In the post war years starting in the 1950's most of these makers were gone or fading fast, leaving the market open to new players, many of them imports, Ithaca was the last to go but they hung on for a few years with the Japanese made Ithaca/ SKB Century series, Beretta introduced the Trap and then the much improved Mark II, a few Italian makes were briefly marketed, some over/ under double makers made single versions and two barrel combos but things changed forever when Browning introduced their benchmark BT 99. With a reasonable price, great configuration and the Browning name this gun, made for them in Japan, rapidly became a ruaway best seller in the field and quickly built up a reputation as the one to beat. Simple, rugged, shootable, great looking, affordable, but mainly 100% reliable, these guns still set the bar 50 years later. The earliest version had some pleasant engraving, standard sized bores, fixed chokes and a very wide flat true beavertail forend. It was a small specialized market that Browning saturated rather quickly, sales dropped and in true Browning fashion it was discontinued. After an absence of a few years it was reintroduced with a fat target type forend incorporating a take up adjustment screw in the end to compensate for wear. After another successful run it was discontinued again, only to be resurrected later with oversized Invector bores, no engraving and choke tubes. They are still being produced today with the Invector Plus barrels and tubes. Over the years there were numerous variations and grades, too bewildering to list. It would be nearly impossible to find a trap shooter who hasn't handled, shot or owned one of these classics, and been beaten by one.

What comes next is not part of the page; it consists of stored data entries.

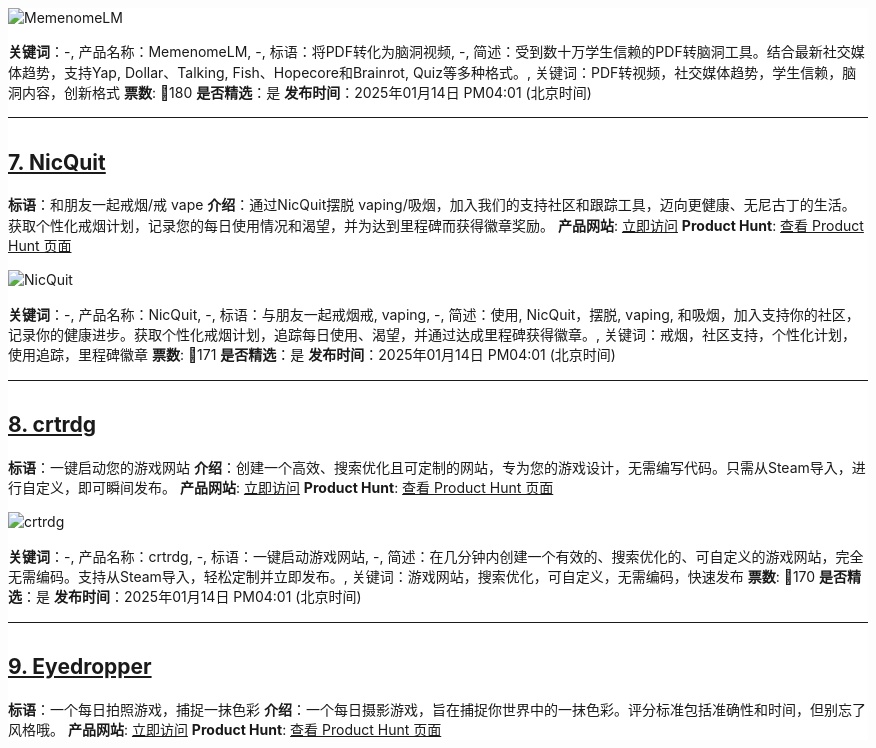 ![MemenomeLM](https://ph-files.imgix.net/138ada3a-8124-4e1d-82fd-fbf5e0d193d5.png?auto=format&fit=crop&frame=1&h=512&w=1024)

**关键词**：-, 产品名称：MemenomeLM, -, 标语：将PDF转化为脑洞视频, -, 简述：受到数十万学生信赖的PDF转脑洞工具。结合最新社交媒体趋势，支持Yap, Dollar、Talking, Fish、Hopecore和Brainrot, Quiz等多种格式。, 关键词：PDF转视频，社交媒体趋势，学生信赖，脑洞内容，创新格式
**票数**: 🔺180
**是否精选**：是
**发布时间**：2025年01月14日 PM04:01 (北京时间)

---

## [7. NicQuit](https://www.producthunt.com/posts/nicquit?utm_campaign=producthunt-api&utm_medium=api-v2&utm_source=Application%3A+nextauth+%28ID%3A+151633%29)
**标语**：和朋友一起戒烟/戒 vape
**介绍**：通过NicQuit摆脱 vaping/吸烟，加入我们的支持社区和跟踪工具，迈向更健康、无尼古丁的生活。获取个性化戒烟计划，记录您的每日使用情况和渴望，并为达到里程碑而获得徽章奖励。
**产品网站**: [立即访问](https://www.producthunt.com/r/DS4SDNBPYNH75S?utm_campaign=producthunt-api&utm_medium=api-v2&utm_source=Application%3A+nextauth+%28ID%3A+151633%29)
**Product Hunt**: [查看 Product Hunt 页面](https://www.producthunt.com/posts/nicquit?utm_campaign=producthunt-api&utm_medium=api-v2&utm_source=Application%3A+nextauth+%28ID%3A+151633%29)

![NicQuit](https://ph-files.imgix.net/72dce3bd-aec8-46e8-a335-98441f58465c.jpeg?auto=format&fit=crop&frame=1&h=512&w=1024)

**关键词**：-, 产品名称：NicQuit, -, 标语：与朋友一起戒烟戒, vaping, -, 简述：使用, NicQuit，摆脱, vaping, 和吸烟，加入支持你的社区，记录你的健康进步。获取个性化戒烟计划，追踪每日使用、渴望，并通过达成里程碑获得徽章。, 关键词：戒烟，社区支持，个性化计划，使用追踪，里程碑徽章
**票数**: 🔺171
**是否精选**：是
**发布时间**：2025年01月14日 PM04:01 (北京时间)

---

## [8. crtrdg](https://www.producthunt.com/posts/crtrdg?utm_campaign=producthunt-api&utm_medium=api-v2&utm_source=Application%3A+nextauth+%28ID%3A+151633%29)
**标语**：一键启动您的游戏网站
**介绍**：创建一个高效、搜索优化且可定制的网站，专为您的游戏设计，无需编写代码。只需从Steam导入，进行自定义，即可瞬间发布。
**产品网站**: [立即访问](https://www.producthunt.com/r/4JG3ITBEJQEZAS?utm_campaign=producthunt-api&utm_medium=api-v2&utm_source=Application%3A+nextauth+%28ID%3A+151633%29)
**Product Hunt**: [查看 Product Hunt 页面](https://www.producthunt.com/posts/crtrdg?utm_campaign=producthunt-api&utm_medium=api-v2&utm_source=Application%3A+nextauth+%28ID%3A+151633%29)

![crtrdg](https://ph-files.imgix.net/6043d80b-4d6f-49f6-b400-00590c604149.png?auto=format&fit=crop&frame=1&h=512&w=1024)

**关键词**：-, 产品名称：crtrdg, -, 标语：一键启动游戏网站, -, 简述：在几分钟内创建一个有效的、搜索优化的、可自定义的游戏网站，完全无需编码。支持从Steam导入，轻松定制并立即发布。, 关键词：游戏网站，搜索优化，可自定义，无需编码，快速发布
**票数**: 🔺170
**是否精选**：是
**发布时间**：2025年01月14日 PM04:01 (北京时间)

---

## [9. Eyedropper](https://www.producthunt.com/posts/eyedropper?utm_campaign=producthunt-api&utm_medium=api-v2&utm_source=Application%3A+nextauth+%28ID%3A+151633%29)
**标语**：一个每日拍照游戏，捕捉一抹色彩
**介绍**：一个每日摄影游戏，旨在捕捉你世界中的一抹色彩。评分标准包括准确性和时间，但别忘了风格哦。
**产品网站**: [立即访问](https://www.producthunt.com/r/V7O2VIP5A2WAFM?utm_campaign=producthunt-api&utm_medium=api-v2&utm_source=Application%3A+nextauth+%28ID%3A+151633%29)
**Product Hunt**: [查看 Product Hunt 页面](https://www.producthunt.com/posts/eyedropper?utm_campaign=producthunt-api&utm_medium=api-v2&utm_source=Application%3A+nextauth+%28ID%3A+151633%29)
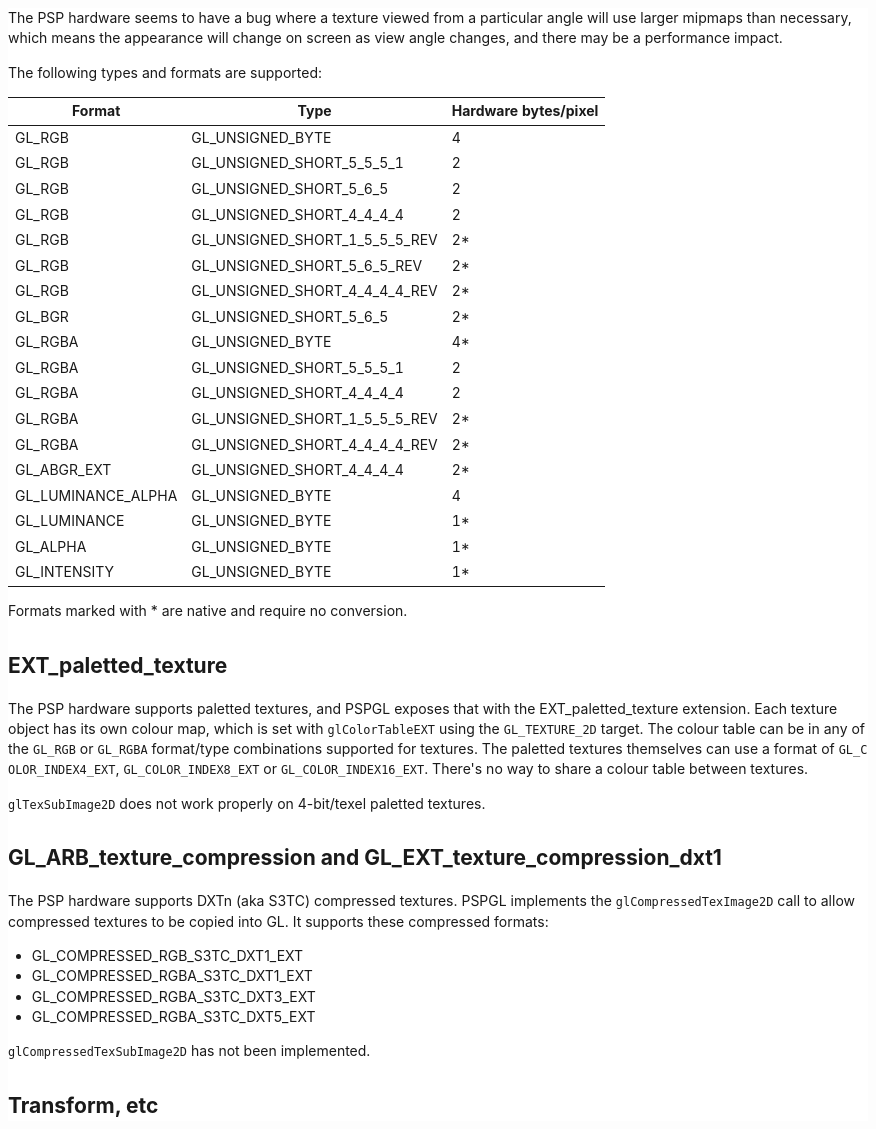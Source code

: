 The PSP hardware seems to have a bug where a texture viewed from a particular angle will use larger mipmaps than necessary, which means the appearance will change on screen as view angle changes, and there may be a performance impact.

The following types and formats are supported:

**Format** | **Type** | **Hardware bytes/pixel**
----- | ----- | -----
GL\_RGB | GL\_UNSIGNED\_BYTE | 4
GL\_RGB | GL\_UNSIGNED\_SHORT\_5\_5\_5\_1 | 2
GL\_RGB | GL\_UNSIGNED\_SHORT\_5\_6\_5 | 2
GL\_RGB | GL\_UNSIGNED\_SHORT\_4\_4\_4\_4 | 2
GL\_RGB | GL\_UNSIGNED\_SHORT\_1\_5\_5\_5\_REV | 2\*
GL\_RGB | GL\_UNSIGNED\_SHORT\_5\_6\_5\_REV | 2\*
GL\_RGB | GL\_UNSIGNED\_SHORT\_4\_4\_4\_4\_REV | 2\* 
GL\_BGR | GL\_UNSIGNED\_SHORT\_5\_6\_5 | 2\*
GL\_RGBA | GL\_UNSIGNED\_BYTE | 4\*
GL\_RGBA | GL\_UNSIGNED\_SHORT\_5\_5\_5\_1 | 2
GL\_RGBA | GL\_UNSIGNED\_SHORT\_4\_4\_4\_4 | 2
GL\_RGBA | GL\_UNSIGNED\_SHORT\_1\_5\_5\_5\_REV | 2\*
GL\_RGBA | GL\_UNSIGNED\_SHORT\_4\_4\_4\_4\_REV | 2\*
GL\_ABGR\_EXT | GL\_UNSIGNED\_SHORT\_4\_4\_4\_4 | 2\* 
GL\_LUMINANCE\_ALPHA | GL\_UNSIGNED\_BYTE | 4
GL\_LUMINANCE | GL\_UNSIGNED\_BYTE | 1\*
GL\_ALPHA | GL\_UNSIGNED\_BYTE | 1\*
GL\_INTENSITY | GL\_UNSIGNED\_BYTE | 1\*

Formats marked with \* are native and require no conversion.

EXT\_paletted\_texture
----------------------

The PSP hardware supports paletted textures, and PSPGL exposes that with the EXT\_paletted\_texture extension. Each texture object has its own colour map, which is set with `glColorTableEXT` using the `GL_TEXTURE_2D` target. The colour table can be in any of the `GL_RGB` or `GL_RGBA` format/type combinations supported for textures. The paletted textures themselves can use a format of `GL_COLOR_INDEX4_EXT`, `GL_COLOR_INDEX8_EXT` or `GL_COLOR_INDEX16_EXT`. There's no way to share a colour table between textures.

`glTexSubImage2D` does not work properly on 4-bit/texel paletted textures.

GL\_ARB\_texture\_compression and GL\_EXT\_texture\_compression\_dxt1
---------------------------------------------------------------------

The PSP hardware supports DXTn (aka S3TC) compressed textures. PSPGL implements the `glCompressedTexImage2D` call to allow compressed textures to be copied into GL. It supports these compressed formats:

*   GL\_COMPRESSED\_RGB\_S3TC\_DXT1\_EXT
*   GL\_COMPRESSED\_RGBA\_S3TC\_DXT1\_EXT
*   GL\_COMPRESSED\_RGBA\_S3TC\_DXT3\_EXT
*   GL\_COMPRESSED\_RGBA\_S3TC\_DXT5\_EXT

`glCompressedTexSubImage2D` has not been implemented.

Transform, etc
--------------
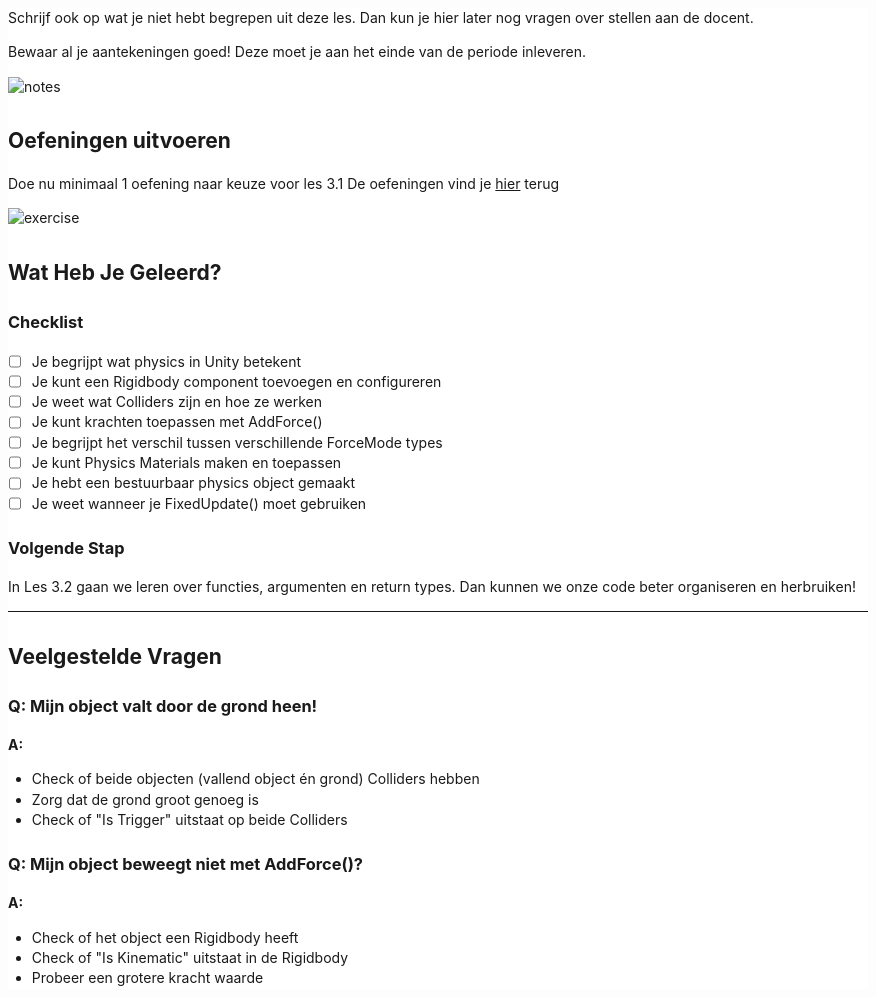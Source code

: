 Schrijf ook op wat je niet hebt begrepen uit deze les. Dan kun je hier later nog vragen over stellen aan de docent.

Bewaar al je aantekeningen goed! Deze moet je aan het einde van de periode inleveren.

![notes](https://media1.giphy.com/media/v1.Y2lkPTc5MGI3NjExeHhzdzZzbHQzYWgyNG1mZDRhdW05dWIwMDI2b2xoNWtkMWN0ODl2dSZlcD12MV9pbnRlcm5hbF9naWZfYnlfaWQmY3Q9Zw/3o7GUB9ExWUxjiSrKw/giphy.gif)

## Oefeningen uitvoeren

Doe nu minimaal 1 oefening naar keuze voor les 3.1
De oefeningen vind je [hier](../Oefeningen/oefeningen_3_1.md) terug

![exercise](https://media.giphy.com/media/v1.Y2lkPWVjZjA1ZTQ3ZXRrc3QwYWV1Ym5oY2FrZnF5YWxnaW9heTRsNnZzdnpnMmRxeXM1ZiZlcD12MV9naWZzX3JlbGF0ZWQmY3Q9Zw/x1BVziEYuKBd1aVZRz/giphy.gif)

## Wat Heb Je Geleerd?

### Checklist

- [ ] Je begrijpt wat physics in Unity betekent
- [ ] Je kunt een Rigidbody component toevoegen en configureren
- [ ] Je weet wat Colliders zijn en hoe ze werken
- [ ] Je kunt krachten toepassen met AddForce()
- [ ] Je begrijpt het verschil tussen verschillende ForceMode types
- [ ] Je kunt Physics Materials maken en toepassen
- [ ] Je hebt een bestuurbaar physics object gemaakt
- [ ] Je weet wanneer je FixedUpdate() moet gebruiken

### Volgende Stap

In Les 3.2 gaan we leren over functies, argumenten en return types. Dan kunnen we onze code beter organiseren en herbruiken!

---

## Veelgestelde Vragen

### Q: Mijn object valt door de grond heen!

**A:**

- Check of beide objecten (vallend object én grond) Colliders hebben
- Zorg dat de grond groot genoeg is
- Check of "Is Trigger" uitstaat op beide Colliders

### Q: Mijn object beweegt niet met AddForce()?

**A:**

- Check of het object een Rigidbody heeft
- Check of "Is Kinematic" uitstaat in de Rigidbody
- Probeer een grotere kracht waarde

This gun is the second variation, made in 1981 and it has been used a lot and loved a lot over the last almost 40 years. It now sports removable choke tubes, barrel porting, a removable raised cheek pad and a recoil reducer. A dumptruck probably couldn't haul all the empties that have come out ot this gun and today it will still hold it's own on the trap range crushing clays with the best. Note the lack of a safety ( not required on a gun that is never carried loaded) and the forend adjustment screw. Having other guns that I use for trap this one will be on my table at the Chilliwack Gun Show in March.